◆ **Task goal**
Could you set down the lines from the first line of the entries below through the line with "平面列では純関係の一方の文字がその平面の法線であるが、その法線は正則正規である。", exactly and with no pictures?

◆ **Records supplied**
------------------------------------------------------------

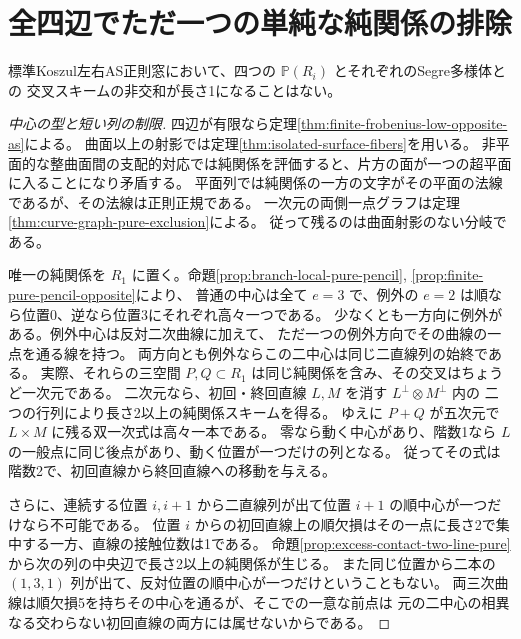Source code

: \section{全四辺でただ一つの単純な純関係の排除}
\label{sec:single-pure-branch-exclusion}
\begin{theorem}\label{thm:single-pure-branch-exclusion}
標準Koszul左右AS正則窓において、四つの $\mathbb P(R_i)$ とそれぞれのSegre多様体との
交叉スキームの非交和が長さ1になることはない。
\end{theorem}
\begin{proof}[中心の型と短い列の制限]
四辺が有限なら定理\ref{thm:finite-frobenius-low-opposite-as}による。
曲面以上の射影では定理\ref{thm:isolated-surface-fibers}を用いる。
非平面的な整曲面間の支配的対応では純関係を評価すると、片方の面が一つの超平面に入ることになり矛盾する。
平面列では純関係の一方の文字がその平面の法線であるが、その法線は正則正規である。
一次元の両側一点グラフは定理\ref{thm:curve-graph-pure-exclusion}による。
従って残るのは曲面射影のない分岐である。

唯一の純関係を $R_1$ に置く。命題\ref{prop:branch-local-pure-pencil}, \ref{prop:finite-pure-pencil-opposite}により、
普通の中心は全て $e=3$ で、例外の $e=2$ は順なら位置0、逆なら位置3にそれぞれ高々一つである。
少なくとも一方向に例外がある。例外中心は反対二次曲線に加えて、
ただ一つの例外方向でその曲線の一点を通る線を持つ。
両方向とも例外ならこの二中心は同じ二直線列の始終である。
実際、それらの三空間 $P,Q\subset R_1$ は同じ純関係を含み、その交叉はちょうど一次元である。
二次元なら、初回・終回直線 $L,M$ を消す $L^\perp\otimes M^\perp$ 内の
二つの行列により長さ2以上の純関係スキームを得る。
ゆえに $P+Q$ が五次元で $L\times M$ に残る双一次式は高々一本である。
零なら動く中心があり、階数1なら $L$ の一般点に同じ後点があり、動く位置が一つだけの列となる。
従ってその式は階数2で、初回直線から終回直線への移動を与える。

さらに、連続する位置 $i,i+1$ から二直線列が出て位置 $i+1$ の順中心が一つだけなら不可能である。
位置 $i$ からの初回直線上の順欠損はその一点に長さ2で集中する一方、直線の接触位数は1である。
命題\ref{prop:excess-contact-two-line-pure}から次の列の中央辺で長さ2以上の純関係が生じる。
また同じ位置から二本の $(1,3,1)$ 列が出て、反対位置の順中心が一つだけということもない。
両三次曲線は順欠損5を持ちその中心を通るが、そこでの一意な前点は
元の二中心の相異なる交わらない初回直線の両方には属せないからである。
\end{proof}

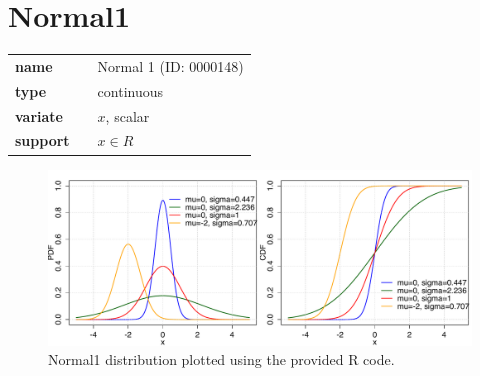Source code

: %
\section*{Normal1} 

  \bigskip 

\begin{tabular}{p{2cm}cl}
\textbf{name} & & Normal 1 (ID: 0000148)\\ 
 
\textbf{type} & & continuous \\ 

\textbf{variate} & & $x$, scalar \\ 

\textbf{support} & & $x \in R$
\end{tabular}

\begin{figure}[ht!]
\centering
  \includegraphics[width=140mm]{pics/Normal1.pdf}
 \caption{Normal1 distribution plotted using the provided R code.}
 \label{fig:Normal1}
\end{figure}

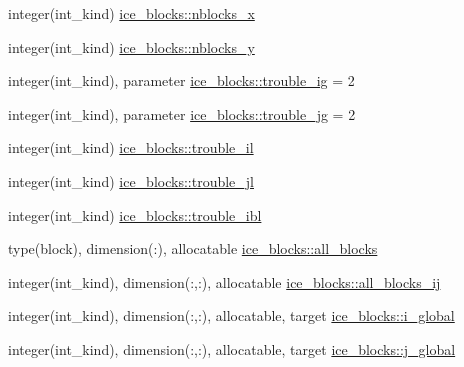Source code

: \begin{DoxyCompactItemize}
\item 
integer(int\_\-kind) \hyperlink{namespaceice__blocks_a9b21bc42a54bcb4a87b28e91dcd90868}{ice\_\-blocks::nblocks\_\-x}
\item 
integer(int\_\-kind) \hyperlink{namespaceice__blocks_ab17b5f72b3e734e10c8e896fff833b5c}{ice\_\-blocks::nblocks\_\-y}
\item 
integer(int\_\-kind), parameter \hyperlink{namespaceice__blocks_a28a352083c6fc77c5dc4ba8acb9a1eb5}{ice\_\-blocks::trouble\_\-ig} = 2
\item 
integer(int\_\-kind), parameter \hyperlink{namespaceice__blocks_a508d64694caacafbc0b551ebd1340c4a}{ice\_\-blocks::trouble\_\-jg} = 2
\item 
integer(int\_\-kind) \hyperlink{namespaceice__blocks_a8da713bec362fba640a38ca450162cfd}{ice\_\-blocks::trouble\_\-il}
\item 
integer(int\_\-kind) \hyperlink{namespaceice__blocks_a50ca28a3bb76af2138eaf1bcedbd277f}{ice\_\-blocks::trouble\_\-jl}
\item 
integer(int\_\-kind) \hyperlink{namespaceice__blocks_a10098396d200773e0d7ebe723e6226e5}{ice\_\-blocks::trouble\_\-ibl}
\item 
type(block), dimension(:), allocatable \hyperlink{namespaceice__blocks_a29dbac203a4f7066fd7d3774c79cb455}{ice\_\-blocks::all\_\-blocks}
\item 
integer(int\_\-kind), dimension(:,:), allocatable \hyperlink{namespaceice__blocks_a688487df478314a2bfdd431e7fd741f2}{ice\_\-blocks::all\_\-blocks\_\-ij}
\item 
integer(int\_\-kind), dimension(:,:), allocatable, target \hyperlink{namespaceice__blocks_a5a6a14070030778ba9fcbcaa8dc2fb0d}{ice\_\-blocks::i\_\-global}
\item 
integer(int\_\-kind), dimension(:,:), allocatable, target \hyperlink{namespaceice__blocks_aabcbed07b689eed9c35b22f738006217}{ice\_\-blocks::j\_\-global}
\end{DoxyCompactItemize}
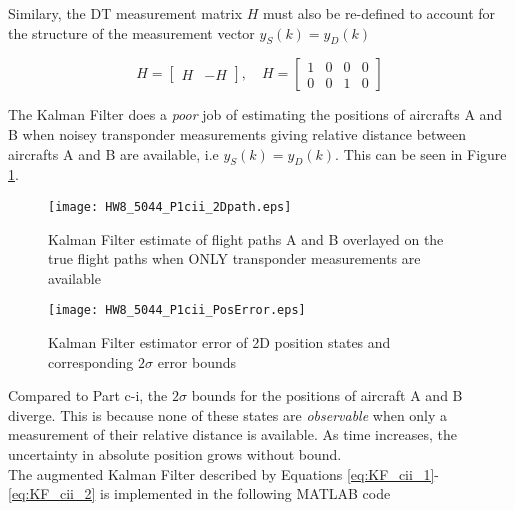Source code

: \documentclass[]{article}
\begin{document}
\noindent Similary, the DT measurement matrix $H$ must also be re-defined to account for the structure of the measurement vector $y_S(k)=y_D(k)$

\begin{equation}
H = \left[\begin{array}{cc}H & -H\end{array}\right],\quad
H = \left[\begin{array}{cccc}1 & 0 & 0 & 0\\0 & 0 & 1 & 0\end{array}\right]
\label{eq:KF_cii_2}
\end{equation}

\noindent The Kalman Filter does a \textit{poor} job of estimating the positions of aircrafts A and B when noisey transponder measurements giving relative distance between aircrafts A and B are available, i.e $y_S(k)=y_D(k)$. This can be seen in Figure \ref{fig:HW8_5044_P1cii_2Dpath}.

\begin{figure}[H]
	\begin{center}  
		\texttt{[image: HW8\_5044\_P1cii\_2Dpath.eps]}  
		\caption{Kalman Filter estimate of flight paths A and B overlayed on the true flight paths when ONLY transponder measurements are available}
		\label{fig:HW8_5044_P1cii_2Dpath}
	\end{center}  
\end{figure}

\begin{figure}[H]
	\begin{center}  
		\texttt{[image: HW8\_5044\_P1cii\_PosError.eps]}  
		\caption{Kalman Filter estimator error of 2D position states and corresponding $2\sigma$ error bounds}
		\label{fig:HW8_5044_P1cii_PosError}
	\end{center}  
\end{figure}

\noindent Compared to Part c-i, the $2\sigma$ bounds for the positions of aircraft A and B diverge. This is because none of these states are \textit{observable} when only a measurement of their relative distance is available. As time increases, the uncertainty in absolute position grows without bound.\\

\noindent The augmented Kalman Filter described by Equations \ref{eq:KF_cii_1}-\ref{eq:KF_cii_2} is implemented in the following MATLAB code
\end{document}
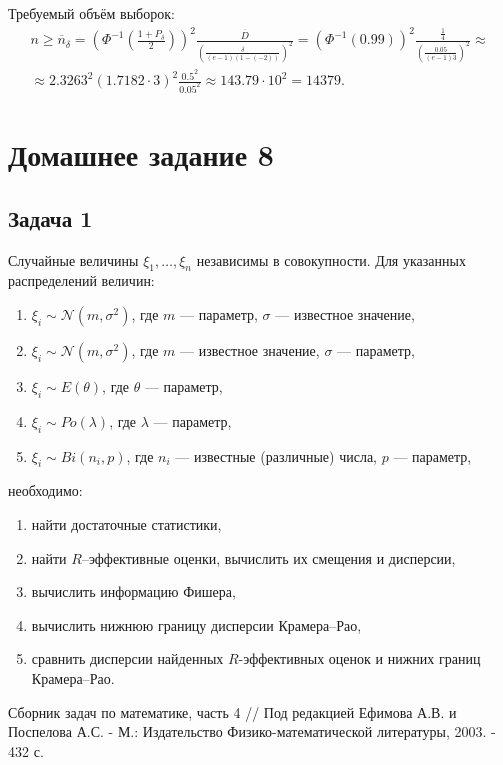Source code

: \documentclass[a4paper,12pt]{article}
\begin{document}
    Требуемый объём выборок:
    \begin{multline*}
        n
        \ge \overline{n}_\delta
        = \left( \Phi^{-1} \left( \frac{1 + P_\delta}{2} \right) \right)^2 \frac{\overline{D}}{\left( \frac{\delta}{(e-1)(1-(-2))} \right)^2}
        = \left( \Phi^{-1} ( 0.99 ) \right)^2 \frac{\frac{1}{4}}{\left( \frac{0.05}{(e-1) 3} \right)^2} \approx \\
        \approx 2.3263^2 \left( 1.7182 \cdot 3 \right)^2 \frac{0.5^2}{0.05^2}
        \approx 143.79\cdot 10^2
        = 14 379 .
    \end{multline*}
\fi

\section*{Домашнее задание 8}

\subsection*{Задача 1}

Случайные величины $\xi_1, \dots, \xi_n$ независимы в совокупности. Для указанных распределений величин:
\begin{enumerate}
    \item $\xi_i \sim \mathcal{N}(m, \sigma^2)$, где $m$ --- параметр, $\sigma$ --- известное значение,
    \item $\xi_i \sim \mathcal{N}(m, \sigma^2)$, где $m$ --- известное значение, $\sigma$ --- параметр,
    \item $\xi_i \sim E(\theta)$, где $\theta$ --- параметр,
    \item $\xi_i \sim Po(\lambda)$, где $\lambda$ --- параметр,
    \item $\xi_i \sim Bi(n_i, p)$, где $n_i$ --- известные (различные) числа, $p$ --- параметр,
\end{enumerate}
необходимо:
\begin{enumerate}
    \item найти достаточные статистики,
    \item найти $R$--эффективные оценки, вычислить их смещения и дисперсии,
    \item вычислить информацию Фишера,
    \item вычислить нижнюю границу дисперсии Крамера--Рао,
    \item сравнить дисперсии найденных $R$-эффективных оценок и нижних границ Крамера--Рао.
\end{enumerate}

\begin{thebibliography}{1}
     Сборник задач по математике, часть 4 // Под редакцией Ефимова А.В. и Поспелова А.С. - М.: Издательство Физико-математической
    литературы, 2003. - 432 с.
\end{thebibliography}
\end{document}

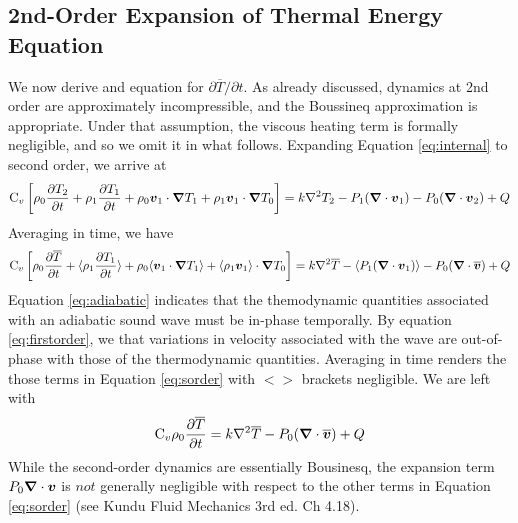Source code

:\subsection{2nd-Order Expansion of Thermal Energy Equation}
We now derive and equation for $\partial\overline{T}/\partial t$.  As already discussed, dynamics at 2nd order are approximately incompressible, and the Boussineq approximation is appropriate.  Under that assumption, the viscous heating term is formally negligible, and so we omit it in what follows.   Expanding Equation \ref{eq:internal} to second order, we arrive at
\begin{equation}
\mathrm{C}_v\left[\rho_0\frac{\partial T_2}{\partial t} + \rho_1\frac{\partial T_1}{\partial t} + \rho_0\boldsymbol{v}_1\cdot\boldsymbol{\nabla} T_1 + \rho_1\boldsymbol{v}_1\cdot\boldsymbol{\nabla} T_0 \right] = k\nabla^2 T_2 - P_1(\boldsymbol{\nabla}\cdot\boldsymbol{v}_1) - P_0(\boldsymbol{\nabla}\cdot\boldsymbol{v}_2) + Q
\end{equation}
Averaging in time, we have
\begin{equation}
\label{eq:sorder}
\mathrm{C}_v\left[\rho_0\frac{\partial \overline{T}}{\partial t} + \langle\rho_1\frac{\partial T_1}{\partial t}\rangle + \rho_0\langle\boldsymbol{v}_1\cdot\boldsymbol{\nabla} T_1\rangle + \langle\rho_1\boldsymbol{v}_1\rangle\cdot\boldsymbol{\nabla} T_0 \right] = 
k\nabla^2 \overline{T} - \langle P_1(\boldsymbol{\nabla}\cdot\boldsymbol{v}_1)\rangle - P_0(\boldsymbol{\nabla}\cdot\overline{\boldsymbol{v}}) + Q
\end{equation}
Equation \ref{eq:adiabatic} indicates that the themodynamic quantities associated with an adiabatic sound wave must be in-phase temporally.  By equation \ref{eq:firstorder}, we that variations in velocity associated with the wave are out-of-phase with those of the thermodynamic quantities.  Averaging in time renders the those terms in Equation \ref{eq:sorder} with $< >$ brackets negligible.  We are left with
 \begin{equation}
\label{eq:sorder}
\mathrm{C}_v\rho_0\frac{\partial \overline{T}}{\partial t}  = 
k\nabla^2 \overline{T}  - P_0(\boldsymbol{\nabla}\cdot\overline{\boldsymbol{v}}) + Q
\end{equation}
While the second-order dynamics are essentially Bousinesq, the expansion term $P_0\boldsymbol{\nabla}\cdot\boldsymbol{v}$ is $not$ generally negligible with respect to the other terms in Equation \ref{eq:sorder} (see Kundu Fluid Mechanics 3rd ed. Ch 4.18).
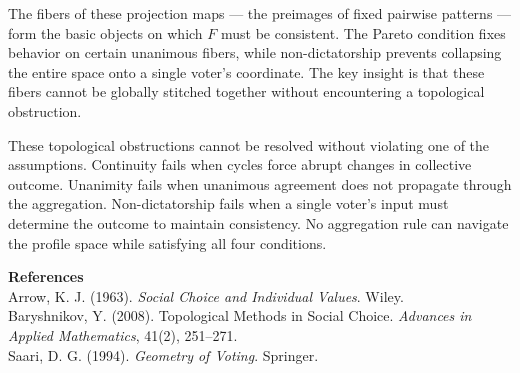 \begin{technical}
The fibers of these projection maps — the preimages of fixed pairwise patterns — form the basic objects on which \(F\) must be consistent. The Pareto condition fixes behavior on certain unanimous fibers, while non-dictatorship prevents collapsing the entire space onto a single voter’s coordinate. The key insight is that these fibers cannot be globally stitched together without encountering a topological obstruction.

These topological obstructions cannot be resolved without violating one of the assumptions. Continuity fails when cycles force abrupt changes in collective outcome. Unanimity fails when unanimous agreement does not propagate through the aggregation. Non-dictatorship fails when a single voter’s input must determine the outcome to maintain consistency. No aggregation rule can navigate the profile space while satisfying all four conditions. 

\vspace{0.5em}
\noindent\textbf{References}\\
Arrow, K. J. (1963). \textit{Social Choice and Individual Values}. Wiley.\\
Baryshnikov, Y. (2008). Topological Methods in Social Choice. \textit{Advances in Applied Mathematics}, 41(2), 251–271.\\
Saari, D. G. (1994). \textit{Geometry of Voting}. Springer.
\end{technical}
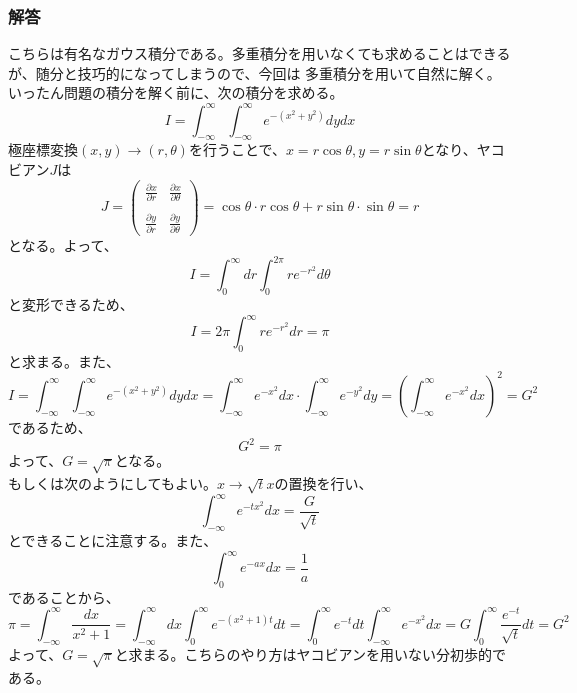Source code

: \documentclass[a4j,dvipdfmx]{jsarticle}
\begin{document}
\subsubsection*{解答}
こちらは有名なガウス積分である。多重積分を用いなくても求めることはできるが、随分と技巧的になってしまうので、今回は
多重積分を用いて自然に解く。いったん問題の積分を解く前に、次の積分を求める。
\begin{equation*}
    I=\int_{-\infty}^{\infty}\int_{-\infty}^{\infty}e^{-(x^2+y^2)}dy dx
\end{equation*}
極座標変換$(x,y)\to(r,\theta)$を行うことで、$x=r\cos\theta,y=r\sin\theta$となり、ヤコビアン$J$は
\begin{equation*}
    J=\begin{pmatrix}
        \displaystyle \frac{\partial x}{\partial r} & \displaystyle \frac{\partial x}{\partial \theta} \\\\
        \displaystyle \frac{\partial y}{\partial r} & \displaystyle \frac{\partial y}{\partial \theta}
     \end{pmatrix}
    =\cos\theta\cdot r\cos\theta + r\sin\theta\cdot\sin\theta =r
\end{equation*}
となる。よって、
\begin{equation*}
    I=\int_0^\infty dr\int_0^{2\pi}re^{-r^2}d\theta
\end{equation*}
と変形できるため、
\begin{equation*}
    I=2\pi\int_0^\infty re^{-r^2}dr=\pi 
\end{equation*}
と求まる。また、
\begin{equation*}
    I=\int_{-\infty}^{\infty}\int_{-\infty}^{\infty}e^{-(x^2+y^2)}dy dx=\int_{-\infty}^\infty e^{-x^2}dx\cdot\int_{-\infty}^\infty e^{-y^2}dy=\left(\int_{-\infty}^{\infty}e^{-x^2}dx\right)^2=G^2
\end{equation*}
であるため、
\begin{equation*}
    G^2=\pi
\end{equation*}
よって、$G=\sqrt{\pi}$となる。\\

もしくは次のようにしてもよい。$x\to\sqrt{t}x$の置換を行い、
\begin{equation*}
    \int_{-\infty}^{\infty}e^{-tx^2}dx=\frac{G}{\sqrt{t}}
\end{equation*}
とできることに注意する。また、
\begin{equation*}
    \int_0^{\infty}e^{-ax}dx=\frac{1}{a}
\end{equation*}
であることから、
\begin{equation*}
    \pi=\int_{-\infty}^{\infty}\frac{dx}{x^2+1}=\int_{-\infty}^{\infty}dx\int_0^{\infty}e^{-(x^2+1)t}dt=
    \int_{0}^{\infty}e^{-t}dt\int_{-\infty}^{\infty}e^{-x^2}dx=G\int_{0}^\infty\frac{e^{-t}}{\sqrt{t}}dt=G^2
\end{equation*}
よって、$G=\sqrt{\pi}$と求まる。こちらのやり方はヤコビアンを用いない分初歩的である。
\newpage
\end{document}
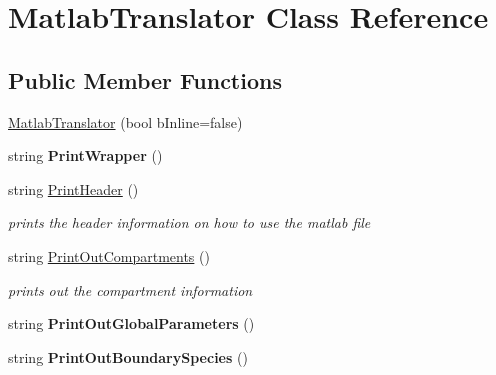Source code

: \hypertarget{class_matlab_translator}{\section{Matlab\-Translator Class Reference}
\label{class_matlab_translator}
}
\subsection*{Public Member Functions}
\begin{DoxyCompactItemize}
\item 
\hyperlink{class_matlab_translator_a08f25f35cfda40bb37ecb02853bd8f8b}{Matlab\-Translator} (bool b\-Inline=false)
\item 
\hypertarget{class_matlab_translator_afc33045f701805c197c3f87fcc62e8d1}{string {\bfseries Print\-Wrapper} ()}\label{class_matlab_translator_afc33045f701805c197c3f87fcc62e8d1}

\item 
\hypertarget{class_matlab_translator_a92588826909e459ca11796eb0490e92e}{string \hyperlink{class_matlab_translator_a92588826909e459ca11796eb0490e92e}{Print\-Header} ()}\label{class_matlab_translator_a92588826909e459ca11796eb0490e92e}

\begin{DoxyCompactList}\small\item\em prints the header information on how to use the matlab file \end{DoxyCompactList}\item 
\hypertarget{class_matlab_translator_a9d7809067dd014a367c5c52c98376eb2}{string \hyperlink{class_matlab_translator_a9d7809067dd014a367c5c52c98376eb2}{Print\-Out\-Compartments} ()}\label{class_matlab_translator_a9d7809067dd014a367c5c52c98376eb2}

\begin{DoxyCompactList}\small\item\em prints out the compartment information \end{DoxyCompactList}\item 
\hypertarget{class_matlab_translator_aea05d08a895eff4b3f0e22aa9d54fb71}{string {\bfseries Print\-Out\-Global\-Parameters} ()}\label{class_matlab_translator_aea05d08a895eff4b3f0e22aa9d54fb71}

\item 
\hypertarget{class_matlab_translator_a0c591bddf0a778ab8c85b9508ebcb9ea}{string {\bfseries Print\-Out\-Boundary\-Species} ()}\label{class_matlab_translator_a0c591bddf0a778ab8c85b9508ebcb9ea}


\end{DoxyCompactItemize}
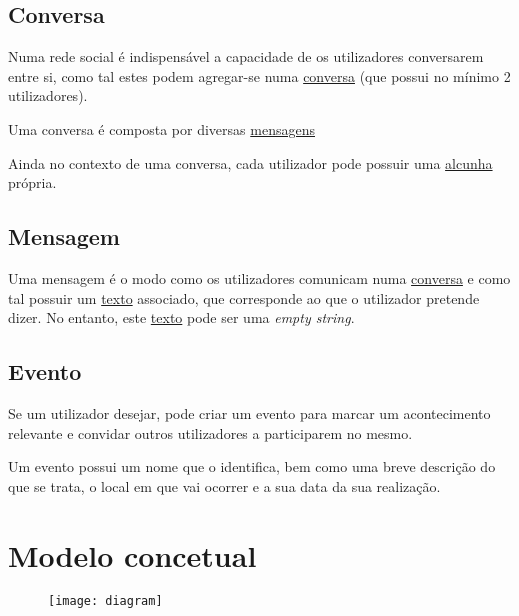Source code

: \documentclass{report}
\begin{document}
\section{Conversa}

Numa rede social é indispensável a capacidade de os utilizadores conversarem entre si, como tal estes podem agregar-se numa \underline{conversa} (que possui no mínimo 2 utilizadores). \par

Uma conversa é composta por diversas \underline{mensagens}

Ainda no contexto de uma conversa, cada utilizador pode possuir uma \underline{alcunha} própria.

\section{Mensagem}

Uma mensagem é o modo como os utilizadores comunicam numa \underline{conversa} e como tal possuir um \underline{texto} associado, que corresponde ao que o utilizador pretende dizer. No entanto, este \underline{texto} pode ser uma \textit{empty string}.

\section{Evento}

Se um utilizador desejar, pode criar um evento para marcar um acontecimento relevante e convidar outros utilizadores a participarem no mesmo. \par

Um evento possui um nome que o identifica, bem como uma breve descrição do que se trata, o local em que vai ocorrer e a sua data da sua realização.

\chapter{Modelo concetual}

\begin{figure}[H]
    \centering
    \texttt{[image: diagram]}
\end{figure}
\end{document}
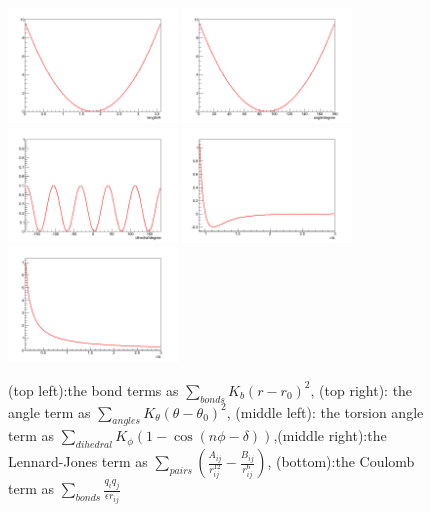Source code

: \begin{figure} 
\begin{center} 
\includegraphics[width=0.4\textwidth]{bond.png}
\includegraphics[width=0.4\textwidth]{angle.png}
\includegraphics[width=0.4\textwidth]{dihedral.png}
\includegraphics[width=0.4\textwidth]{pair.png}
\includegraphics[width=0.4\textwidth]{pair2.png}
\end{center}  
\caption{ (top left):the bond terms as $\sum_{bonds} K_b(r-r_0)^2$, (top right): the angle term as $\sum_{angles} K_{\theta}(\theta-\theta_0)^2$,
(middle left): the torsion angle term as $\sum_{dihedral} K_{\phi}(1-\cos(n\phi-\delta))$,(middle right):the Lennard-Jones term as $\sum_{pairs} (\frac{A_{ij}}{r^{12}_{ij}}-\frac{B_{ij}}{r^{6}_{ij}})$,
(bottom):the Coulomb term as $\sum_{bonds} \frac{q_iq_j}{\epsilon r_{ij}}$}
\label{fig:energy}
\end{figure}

------------------------------------------------------------

◆ **Exercise response**
Source code

: \section{全四辺でただ一つの単純な純関係の排除}
\label{sec:single-pure-branch-exclusion}
\begin{theorem}\label{thm:single-pure-branch-exclusion}
標準Koszul左右AS正則窓において、四つの $\mathbb P(R_i)$ とそれぞれのSegre多様体との
交叉スキームの非交和が長さ1になることはない。
\end{theorem}
\begin{proof}[中心の型と短い列の制限]
四辺が有限なら定理\ref{thm:finite-frobenius-low-opposite-as}による。
曲面以上の射影では定理\ref{thm:isolated-surface-fibers}を用いる。
非平面的な整曲面間の支配的対応では純関係を評価すると、片方の面が一つの超平面に入ることになり矛盾する。
平面列では純関係の一方の文字がその平面の法線であるが、その法線は正則正規である。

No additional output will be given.